Fun, effective, and you may already have the ’ingredients’ in the house – the chief ingredient being children with lots of puff!
- Paper – good quality not essential, but looks nicer framed.
- Water based paints – watered down.
- Drinking straws – one per child (skinny drinking straws are hard work, best to use fatter ones).
Firstly, protect your work surfaces, this can get messy! You could protect the children’s clothes too, since they might prefer blowing paint at each other instead of the paper!
Next, choose your colours. Greens and browns will obviously look more natural, black would look dramatic, but really any colour will do.
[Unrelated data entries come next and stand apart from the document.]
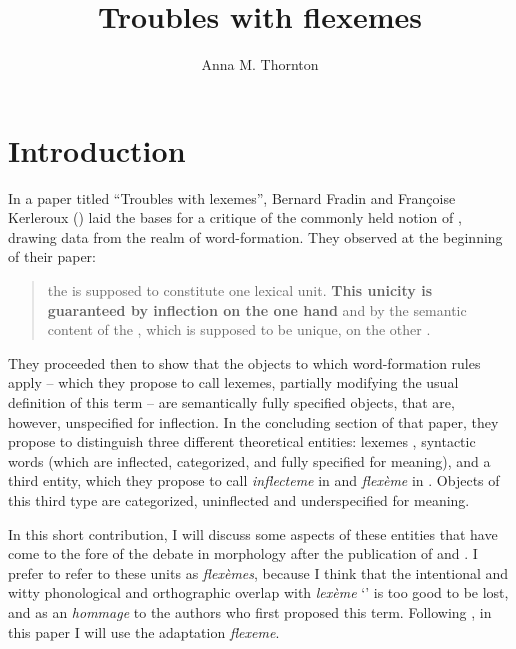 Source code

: \documentclass[output=paper]{langsci/langscibook}
\title{Troubles with flexemes}
\author{Anna M. Thornton\affiliation{University of L'Aquila}}
\begin{document}



\section{Introduction}\label{introduction}

In a paper titled ``Troubles with lexemes'', Bernard Fradin and
Françoise Kerle\-roux %
(\citeyear{Fradin03b}) %
%
laid the bases for a critique of the commonly
held notion of , drawing data from the realm of word-formation.
They observed at the beginning of their paper:

\begin{quote}
the  is supposed to constitute one lexical unit. \textbf{This
unicity is guaranteed by inflection on the one hand} and by the semantic
content of the , which is supposed to be unique, on the other
%
\citep[177, emphasis mine]{Fradin03b}%
%
.
\end{quote}

They proceeded then to show that the objects to which word-formation
rules apply -- which they propose to call lexemes, partially modifying
the usual definition of this term -- are semantically fully specified
objects, that are, however, unspecified for inflection. In the
concluding section of that paper, they propose to distinguish three
different theoretical entities: lexemes %
\citep[``lexical individuals defined by the conjunction of three properties: category, underspecification for inflection, full specification for meaning'', ][193]{Fradin03b}%
%
, syntactic words (which are inflected, categorized, and fully
specified for meaning), and a third entity, which they propose to call
\emph{inflecteme} in  and \emph{flexème} in  %
\citep[see also ][259]{Fradin2003}%
%
. Objects of this third type are categorized,
uninflected and underspecified for meaning.

In this short contribution, I will discuss some aspects of these
entities that have come to the fore of the debate in morphology after
the publication of %
\citet{Fradin03b} %
%
and %
\citet{Fradin2003}%
%
. I
prefer to refer to these units as \emph{flexèmes}, because I think that
the intentional and witty phonological and orthographic overlap with
\emph{lexème} `' is too good to be lost, and as an \emph{hommage}
to the authors who first proposed this term. Following %
\citet{Fradin17}%
, in this paper I will use the  adaptation \emph{flexeme}.
\end{document}
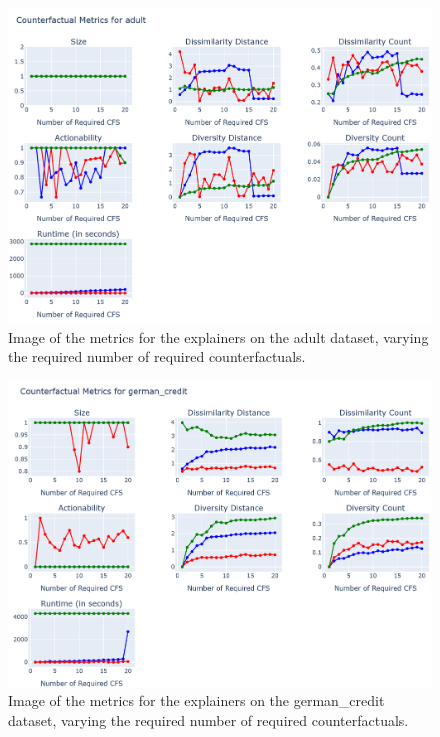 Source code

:\begin{figure}[!htbp]
    \centering
    \includegraphics[width=\textwidth]{images/metrics-adult.png}
    \caption{Image of the metrics for the explainers on the adult dataset, varying the required number of
required counterfactuals.}
    \label{fig:metrics-adult}
\end{figure}
\begin{figure}[!htbp]
    \centering
    \includegraphics[width=\textwidth]{images/metrics-german_credit.png}
    \caption{Image of the metrics for the explainers on the german\_credit dataset, varying the required number of
required counterfactuals.}
    \label{fig:metrics-german_credit}
\end{figure}
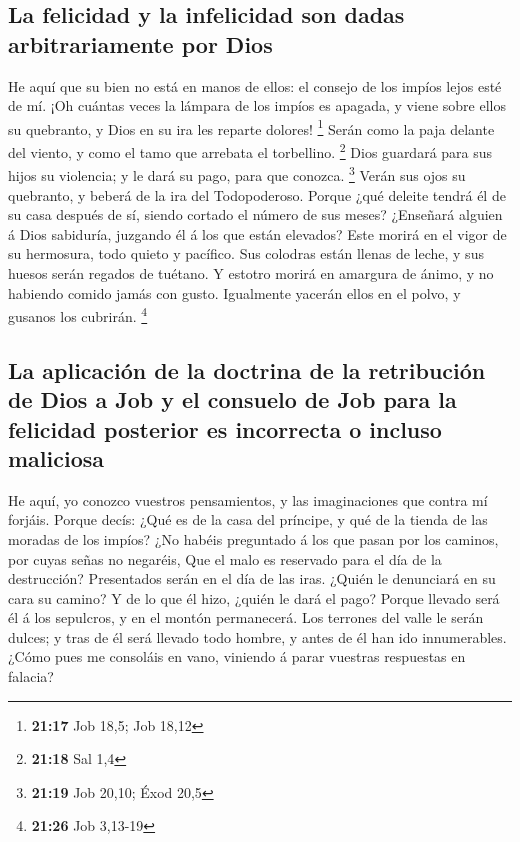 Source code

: \hypertarget{la-felicidad-y-la-infelicidad-son-dadas-arbitrariamente-por-dios}{%
\subsection{La felicidad y la infelicidad son dadas arbitrariamente por
Dios}\label{la-felicidad-y-la-infelicidad-son-dadas-arbitrariamente-por-dios}}

 He aquí que su bien no está en manos de ellos: el
consejo de los impíos lejos esté de mí.  ¡Oh cuántas
veces la lámpara de los impíos es apagada, y viene sobre ellos su
quebranto, y Dios en su ira les reparte dolores! \footnote{\textbf{21:17}
  Job 18,5; Job 18,12}  Serán como la paja delante del
viento, y como el tamo que arrebata el torbellino. \footnote{\textbf{21:18}
  Sal 1,4}  Dios guardará para sus hijos su violencia; y
le dará su pago, para que conozca. \footnote{\textbf{21:19} Job 20,10;
  Éxod 20,5}  Verán sus ojos su quebranto, y beberá de la
ira del Todopoderoso.  Porque ¿qué deleite tendrá él de
su casa después de sí, siendo cortado el número de sus meses?
 ¿Enseñará alguien á Dios sabiduría, juzgando él á los
que están elevados?  Este morirá en el vigor de su
hermosura, todo quieto y pacífico.  Sus colodras están
llenas de leche, y sus huesos serán regados de tuétano. 
Y estotro morirá en amargura de ánimo, y no habiendo comido jamás con
gusto.  Igualmente yacerán ellos en el polvo, y gusanos
los cubrirán. \footnote{\textbf{21:26} Job 3,13-19}

\hypertarget{la-aplicaciuxf3n-de-la-doctrina-de-la-retribuciuxf3n-de-dios-a-job-y-el-consuelo-de-job-para-la-felicidad-posterior-es-incorrecta-o-incluso-maliciosa}{%
\subsection{La aplicación de la doctrina de la retribución de Dios a Job
y el consuelo de Job para la felicidad posterior es incorrecta o incluso
maliciosa}\label{la-aplicaciuxf3n-de-la-doctrina-de-la-retribuciuxf3n-de-dios-a-job-y-el-consuelo-de-job-para-la-felicidad-posterior-es-incorrecta-o-incluso-maliciosa}}

 He aquí, yo conozco vuestros pensamientos, y las
imaginaciones que contra mí forjáis.  Porque decís: ¿Qué
es de la casa del príncipe, y qué de la tienda de las moradas de los
impíos?  ¿No habéis preguntado á los que pasan por los
caminos, por cuyas señas no negaréis,  Que el malo es
reservado para el día de la destrucción? Presentados serán en el día de
las iras.  ¿Quién le denunciará en su cara su camino? Y
de lo que él hizo, ¿quién le dará el pago?  Porque
llevado será él á los sepulcros, y en el montón permanecerá.
 Los terrones del valle le serán dulces; y tras de él
será llevado todo hombre, y antes de él han ido innumerables.
 ¿Cómo pues me consoláis en vano, viniendo á parar
vuestras respuestas en falacia?

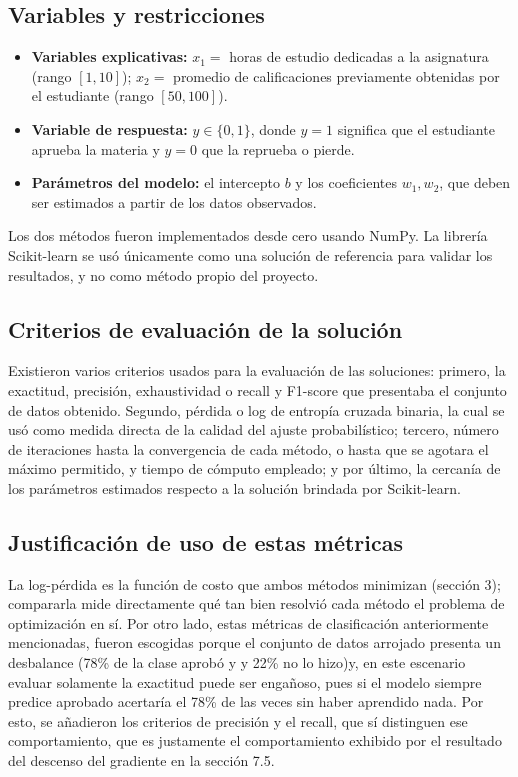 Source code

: \subsection{Variables y restricciones}
\begin{itemize}
    \item \textbf{Variables explicativas:} $x_1 =$ horas de estudio dedicadas a la asignatura (rango $[1, 10]$); $x_2 =$ promedio de calificaciones previamente obtenidas por el estudiante (rango $[50, 100]$).
    \item \textbf{Variable de respuesta:} $y \in \{0, 1\}$, donde $y = 1$ significa que el estudiante aprueba la materia y $y = 0$ que la reprueba o pierde.
    \item \textbf{Parámetros del modelo:} el intercepto $b$ y los coeficientes $w_1, w_2$, que deben ser estimados a partir de los datos observados.
\end{itemize}
Los dos métodos fueron implementados desde cero usando NumPy. La librería Scikit-learn se usó únicamente como una solución de referencia para validar los resultados, y no como método propio del proyecto.

\subsection{Criterios de evaluación de la solución}
Existieron varios criterios usados para la evaluación de las soluciones: primero, la exactitud, precisión, exhaustividad o recall y F1-score que presentaba el conjunto de datos obtenido. Segundo, pérdida o log de entropía cruzada binaria, la cual se usó como medida directa de la calidad del ajuste probabilístico; tercero, número de iteraciones hasta la convergencia de cada método, o hasta que se agotara el máximo permitido, y tiempo de cómputo empleado; y por último, la cercanía de los parámetros estimados respecto a la solución brindada por Scikit-learn.

\subsection{Justificación de uso de estas métricas}
La log-pérdida es la función de costo que ambos métodos minimizan (sección 3); compararla mide directamente qué tan bien resolvió cada método el problema de optimización en sí. Por otro lado, estas métricas de clasificación anteriormente mencionadas, fueron escogidas porque el conjunto de datos arrojado presenta un desbalance (78\% de la clase aprobó y y 22\% no lo hizo)y, en este escenario evaluar solamente la exactitud puede ser engañoso, pues si el modelo siempre predice aprobado acertaría el 78\% de las veces sin haber aprendido nada. Por esto, se añadieron los criterios de precisión y el recall, que sí distinguen ese comportamiento, que es justamente el comportamiento exhibido por el resultado del descenso del gradiente en la sección 7.5.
You could get really creative, and use a coloured paper background, say dark blue, with a silver paint to make a tree skeleton kissed by moonlight.
Start by painting on a trunk, about an inch thick at the bottom of the paper. Use lots of paint, nice and runny…
(I didn’t take photos as I went along, but this gives you a rough idea.)
Then the fun begins. START BLOWING.
Blow in one direction, and follow the trail of paint out to the edge of the paper.
Then go back to the trunk, top it up if necessary with watery paint, and start blowing again to make a second branch.
Gradually build up your branches, your choice how they go - experiment. Short fast puffs make a splatter effect, like tiny branches spreading off a pollarded stump. Longer puffs make longer branches, but the random nature is what makes the magic.
And when you’ve finished, leave to dry thoroughly.
They look stunning on their own.
Or grouped together.
Each of them totally unique – just like the real thing.